なぜドイツの環境活動家は、テスラの工場拡張に反対するのか
テスラを歓迎する連邦政府と緑の党
テスラ工場建設のために伐採された森林は、工場が位置するブランデンブルク州から売却されたものだ。1990年に旧西独に統合された旧東独地域は今も西側より経済発展が遅れ、失業率が高く、一人当たりのGDPが低い。そのために政府は補助金などを出して、旧東独地域に積極的に企業を誘致してきた。東側の土地は西側よりも比較的安価で、訓練された人材もおり、政府の支援も得られることから、近年、再生エネルギーやバッテリー、EVなどの新たな分野で投資が増えている。 テスラもそのうちの1社で、政府はその投資を歓迎した。2020年、ブランデンブルク州環境局が森林の伐採を許可したのは、工場の建設許可が下りる前だった。政府は周辺の道路や公共交通などのインフラを整え、工場建設を積極的に支援した。 抗議活動が激化しても、連邦政府による工場拡張支持の姿勢は崩れていない。
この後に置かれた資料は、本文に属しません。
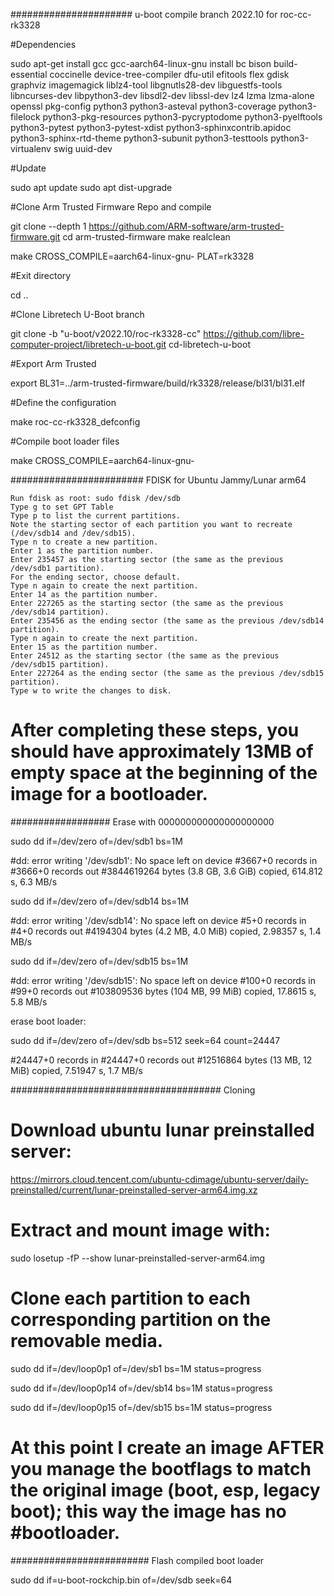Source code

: ###################### u-boot compile branch 2022.10 for roc-cc-rk3328

 
#Dependencies

sudo apt-get install gcc gcc-aarch64-linux-gnu install bc bison build-essential coccinelle   device-tree-compiler dfu-util efitools flex gdisk graphviz imagemagick   liblz4-tool libgnutls28-dev libguestfs-tools libncurses-dev   libpython3-dev libsdl2-dev libssl-dev lz4 lzma lzma-alone openssl   pkg-config python3 python3-asteval python3-coverage python3-filelock   python3-pkg-resources python3-pycryptodome python3-pyelftools   python3-pytest python3-pytest-xdist python3-sphinxcontrib.apidoc   python3-sphinx-rtd-theme python3-subunit python3-testtools   python3-virtualenv swig uuid-dev

#Update

sudo apt update
sudo apt dist-upgrade

#Clone Arm Trusted Firmware Repo and compile

git clone --depth 1 https://github.com/ARM-software/arm-trusted-firmware.git
cd arm-trusted-firmware
make realclean

make CROSS_COMPILE=aarch64-linux-gnu- PLAT=rk3328

#Exit directory

cd ..

#Clone Libretech U-Boot branch

git clone -b "u-boot/v2022.10/roc-rk3328-cc" https://github.com/libre-computer-project/libretech-u-boot.git
cd-libretech-u-boot

#Export Arm Trusted

export BL31=../arm-trusted-firmware/build/rk3328/release/bl31/bl31.elf

#Define the configuration

make roc-cc-rk3328_defconfig

#Compile boot loader files

make CROSS_COMPILE=aarch64-linux-gnu-



######################## FDISK for Ubuntu Jammy/Lunar arm64

    Run fdisk as root: sudo fdisk /dev/sdb
    Type g to set GPT Table
    Type p to list the current partitions.
    Note the starting sector of each partition you want to recreate (/dev/sdb14 and /dev/sdb15).
    Type n to create a new partition.
    Enter 1 as the partition number.
    Enter 235457 as the starting sector (the same as the previous /dev/sdb1 partition).
    For the ending sector, choose default.
    Type n again to create the next partition.
    Enter 14 as the partition number.
    Enter 227265 as the starting sector (the same as the previous /dev/sdb14 partition).
    Enter 235456 as the ending sector (the same as the previous /dev/sdb14 partition).
    Type n again to create the next partition.
    Enter 15 as the partition number.
    Enter 24512 as the starting sector (the same as the previous /dev/sdb15 partition).
    Enter 227264 as the ending sector (the same as the previous /dev/sdb15 partition).
    Type w to write the changes to disk.

# After completing these steps, you should have approximately 13MB of empty space at the beginning of the image for a bootloader.


################## Erase with 000000000000000000000

sudo dd if=/dev/zero of=/dev/sdb1 bs=1M


#dd: error writing '/dev/sdb1': No space left on device
#3667+0 records in
#3666+0 records out
#3844619264 bytes (3.8 GB, 3.6 GiB) copied, 614.812 s, 6.3 MB/s



sudo dd if=/dev/zero of=/dev/sdb14 bs=1M


#dd: error writing '/dev/sdb14': No space left on device
#5+0 records in
#4+0 records out
#4194304 bytes (4.2 MB, 4.0 MiB) copied, 2.98357 s, 1.4 MB/s



sudo dd if=/dev/zero of=/dev/sdb15 bs=1M


#dd: error writing '/dev/sdb15': No space left on device
#100+0 records in
#99+0 records out
#103809536 bytes (104 MB, 99 MiB) copied, 17.8615 s, 5.8 MB/s


erase boot loader:


sudo dd if=/dev/zero of=/dev/sdb bs=512 seek=64 count=24447

#24447+0 records in
#24447+0 records out
#12516864 bytes (13 MB, 12 MiB) copied, 7.51947 s, 1.7 MB/s



###################################### Cloning

# Download ubuntu lunar preinstalled server: 

https://mirrors.cloud.tencent.com/ubuntu-cdimage/ubuntu-server/daily-preinstalled/current/lunar-preinstalled-server-arm64.img.xz

# Extract and mount image with:


sudo losetup -fP --show lunar-preinstalled-server-arm64.img


# Clone each partition to each corresponding partition on the removable media.


sudo dd if=/dev/loop0p1 of=/dev/sb1 bs=1M status=progress

sudo dd if=/dev/loop0p14 of=/dev/sb14 bs=1M status=progress

sudo dd if=/dev/loop0p15 of=/dev/sb15 bs=1M status=progress


# At this point I create an image AFTER you manage the bootflags to match the original image (boot, esp, legacy boot); this way the image has no #bootloader.


######################### Flash compiled boot loader

sudo dd if=u-boot-rockchip.bin of=/dev/sdb seek=64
2022年の工場開所式にスピーチをした連邦経済大臣ロバート・ハベック(緑の党)も、テスラ工場の重要性を訴えつづけている。「自動車生産なくしてドイツへの関心を保つことはできない。未来の自動車をここで生産し、雇用と付加価値がドイツに維持されるように働きかけている」と、「フンケ・メディアグループ」のインタビューに答えている。
深刻化する水問題
一方、なぜテスラはそれほど環境活動家に嫌われているのだろうか。走行時に二酸化炭素をほとんど排出しないEVは、ガソリン車に代わる環境にやさしいソリューションだと考えられてきた。 理由はいくつもあるが、一番の問題は、同地域にすでに存在する水問題が深刻化するという懸念だ。ブランデンブルグは、ドイツでももっとも水の少ない地域の一つで、気候変動によって飲料水となる地下水の水位が低下している。グリューンハイデの中でも地域によっては住民に1日105リットルという水道水の使用上限が課されるほどだ。これはドイツ人の1日の平均水消費量128リットルに比べ、大幅に少ない。 反テスラ環境団体ネットワーク「テスラの蛇口を閉めろ」のエスター・カム広報官によると、「水不足のために一般住民の宅地建設には許可が簡単に下りなくなっている」という。 そんななかでテスラの工場にはすぐに建設許可が下り、テスラはすでに年間約50万立方メートルもの水を使用している。今後生産台数が増えれば、テスラによる水消費量はさらに増えるだろう。市民よりも大企業が優先されているかのようだ。 テスラは使用した水を100%リサイクルし、使用する水道水の量を抑えていると主張している。しかし、衛生設備などからは外部に廃水を出しており、地域の水道協会(WSE)によれば「テスラは工場開設以来、規制値を大幅に超過する廃水を垂れ流している」と、独誌「シュテルン」が報じている。WSEはテスラと各汚染物質の制限値について合意し、契約を交わしていた。しかし、調査の結果、最大許容量の6倍のリンが廃水から検出されたという。廃水は処理場で浄化され、川に流されるが、あまりの汚染のために処理場で適切に処理できない可能性が指摘されている。